9 WAYS TO FIND A FREELANCE PROJECT

One of the key make or break challenges you’ll face as a freelance consultant is going to be your ability to market yourself to new and existing clients to find a new freelance project. With a growing number of permanent consultants opting to sample life as a freelancer, a greater emphasis has been put on developing new business channels to find project work. It’s now difficult to rely on your trusted black book to keep your project flow healthy — it’s time to get out there and make new connections. Now to the key question — what are the possible channels to find new freelance projects?

Movemeon

Naturally, the first (and best) place to look for new freelance project roles is right on the Movemeon website (don’t blame us for being a little biased).

Existing clients

Good business development is not just about trying to market yourself to new clients. It’s imperative you maximize your existing relationships by keeping former clients updated on your availability/new skills. It could just be a subtle catch-up e-mail to a former client to ask how the project is going. You’ll be amazed by the amount of new work that’s generated from clients who magically think of a piece of work you’d be perfect for, now they know you’re available.

Your network

Keep things like your Linkedin/Xing profile updated with availability/skills etc. This ensures you’re maximizing your chances of inward business development.

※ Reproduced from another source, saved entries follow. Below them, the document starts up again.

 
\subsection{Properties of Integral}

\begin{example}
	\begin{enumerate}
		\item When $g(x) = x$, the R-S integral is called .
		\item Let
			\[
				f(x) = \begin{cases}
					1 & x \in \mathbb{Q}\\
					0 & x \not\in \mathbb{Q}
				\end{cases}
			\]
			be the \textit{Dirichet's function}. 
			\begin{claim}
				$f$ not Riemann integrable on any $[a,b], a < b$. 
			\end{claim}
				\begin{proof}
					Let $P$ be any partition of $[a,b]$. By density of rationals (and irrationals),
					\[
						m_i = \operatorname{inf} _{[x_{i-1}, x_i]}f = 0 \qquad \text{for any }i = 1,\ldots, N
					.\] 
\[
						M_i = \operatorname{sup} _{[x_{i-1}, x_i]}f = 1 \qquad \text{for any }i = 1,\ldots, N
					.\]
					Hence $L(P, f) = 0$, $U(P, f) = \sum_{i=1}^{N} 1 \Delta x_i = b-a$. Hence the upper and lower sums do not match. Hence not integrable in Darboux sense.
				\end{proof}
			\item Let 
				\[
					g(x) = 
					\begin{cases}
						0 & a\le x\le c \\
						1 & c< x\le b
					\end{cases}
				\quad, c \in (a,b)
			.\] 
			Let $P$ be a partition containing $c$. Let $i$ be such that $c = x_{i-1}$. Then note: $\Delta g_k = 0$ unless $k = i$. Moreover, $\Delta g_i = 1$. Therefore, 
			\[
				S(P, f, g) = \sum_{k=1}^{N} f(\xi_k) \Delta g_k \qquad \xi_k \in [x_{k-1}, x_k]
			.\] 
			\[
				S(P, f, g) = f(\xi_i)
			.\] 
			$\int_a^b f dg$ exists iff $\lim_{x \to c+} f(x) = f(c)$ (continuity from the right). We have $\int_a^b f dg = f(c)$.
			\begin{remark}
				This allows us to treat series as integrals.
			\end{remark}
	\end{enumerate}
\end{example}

There’s nothing nicer than a client knocking on your door with a new freelance project, but they’ll only be able to do so if you keep your profile updated.

Other freelancers

Networking with other freelancers is a great way to develop new business and share experiences/insight. If a freelancer is contacted about a role, but is unavailable, a natural instinct is to refer someone else who matches the profile. This is particularly useful if you’re on the more junior end in terms of years of experience. Senior freelancers are always on the look out for good junior consultants when building a team and with utilization rates remaining high at the junior end of freelancing, it’s always useful to be referred by another freelancer for new projects.

Agencies

Although not ideal, the majority of new projects that are not directly sourced will be through recruitment agencies. We suggest using 1–2 good agencies who are able to deliver a healthy project flow and operate with transparency and honesty. Be sure to read this article on what percentage of day rate you are really receiving — food for thought when thinking about day rates and using agencies.

Job boards/Career pages

Companies sometimes do advertise freelance project work on their careers page/through jobs boards so it’s always worth having a quick look once in a while.

Team up

If you’re finding new projects tough to come by and you have a specific skill/domain knowledge, find other freelancers with similar skills and team up. This will allow you to take on new larger projects and assemble teams to execute project work. An additional benefit of teaming up is, with a consulting ‘brand’, you’ll be developing brand equity through strong client reviews that should keep new project flow healthy as word spreads of your consulting offering. If you’re teaming up and need additional resources — Movemeon already partners with a number of smaller consultancies providing freelancers.

Word of mouth

If you build up a strong track record of solid performance as a freelancer, you’ll find clients contacting you directly. Good work speaks volumes, and clients will feel at ease engaging you because of your track record.

Network

It’s simple: the more potential clients you meet, the more likely it is one of them will call you with a new freelance project.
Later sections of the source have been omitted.